Pick each line containing "renewcommand" out of the records.
Segment Start: Excerpted records
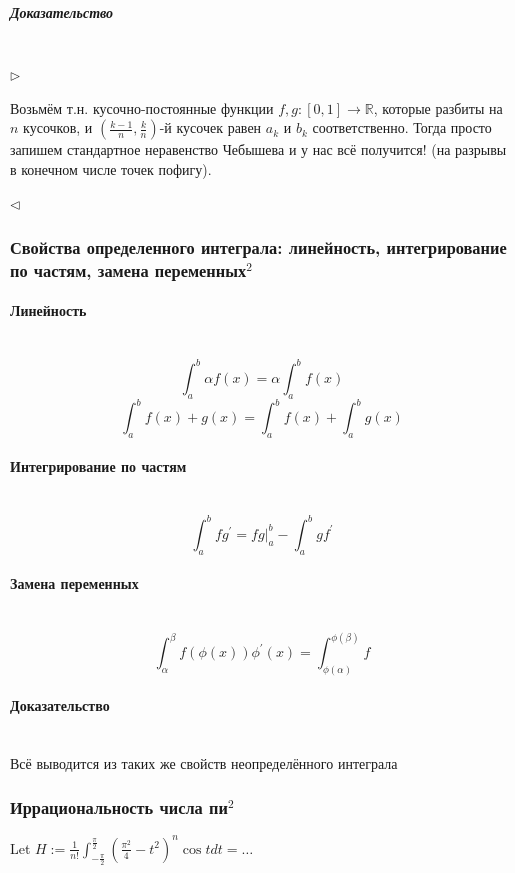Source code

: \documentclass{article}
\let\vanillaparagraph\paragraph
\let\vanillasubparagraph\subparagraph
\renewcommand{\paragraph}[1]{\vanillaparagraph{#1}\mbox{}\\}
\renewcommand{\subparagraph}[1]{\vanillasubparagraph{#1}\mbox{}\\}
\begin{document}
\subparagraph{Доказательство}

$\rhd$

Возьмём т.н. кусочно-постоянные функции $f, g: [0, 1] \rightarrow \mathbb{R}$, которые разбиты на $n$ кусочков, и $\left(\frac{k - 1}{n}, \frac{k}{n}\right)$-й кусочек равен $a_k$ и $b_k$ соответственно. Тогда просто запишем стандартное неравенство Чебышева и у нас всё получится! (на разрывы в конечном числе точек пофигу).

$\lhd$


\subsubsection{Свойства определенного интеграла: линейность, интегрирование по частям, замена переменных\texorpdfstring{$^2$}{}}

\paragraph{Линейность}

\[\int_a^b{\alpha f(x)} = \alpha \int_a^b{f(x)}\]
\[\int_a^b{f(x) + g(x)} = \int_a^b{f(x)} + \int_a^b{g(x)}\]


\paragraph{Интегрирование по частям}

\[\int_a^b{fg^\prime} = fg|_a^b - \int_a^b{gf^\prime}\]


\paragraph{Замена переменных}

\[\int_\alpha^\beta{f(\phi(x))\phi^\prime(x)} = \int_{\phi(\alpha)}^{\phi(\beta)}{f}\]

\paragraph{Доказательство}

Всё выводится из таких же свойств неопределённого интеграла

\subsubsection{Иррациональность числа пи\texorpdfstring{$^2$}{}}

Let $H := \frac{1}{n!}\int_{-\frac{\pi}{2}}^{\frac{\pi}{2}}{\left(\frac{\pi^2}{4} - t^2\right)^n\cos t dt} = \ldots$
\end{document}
Segment End: Excerpted records
Result:
\renewcommand{\paragraph}[1]{\vanillaparagraph{#1}\mbox{}\\}
\renewcommand{\subparagraph}[1]{\vanillasubparagraph{#1}\mbox{}\\}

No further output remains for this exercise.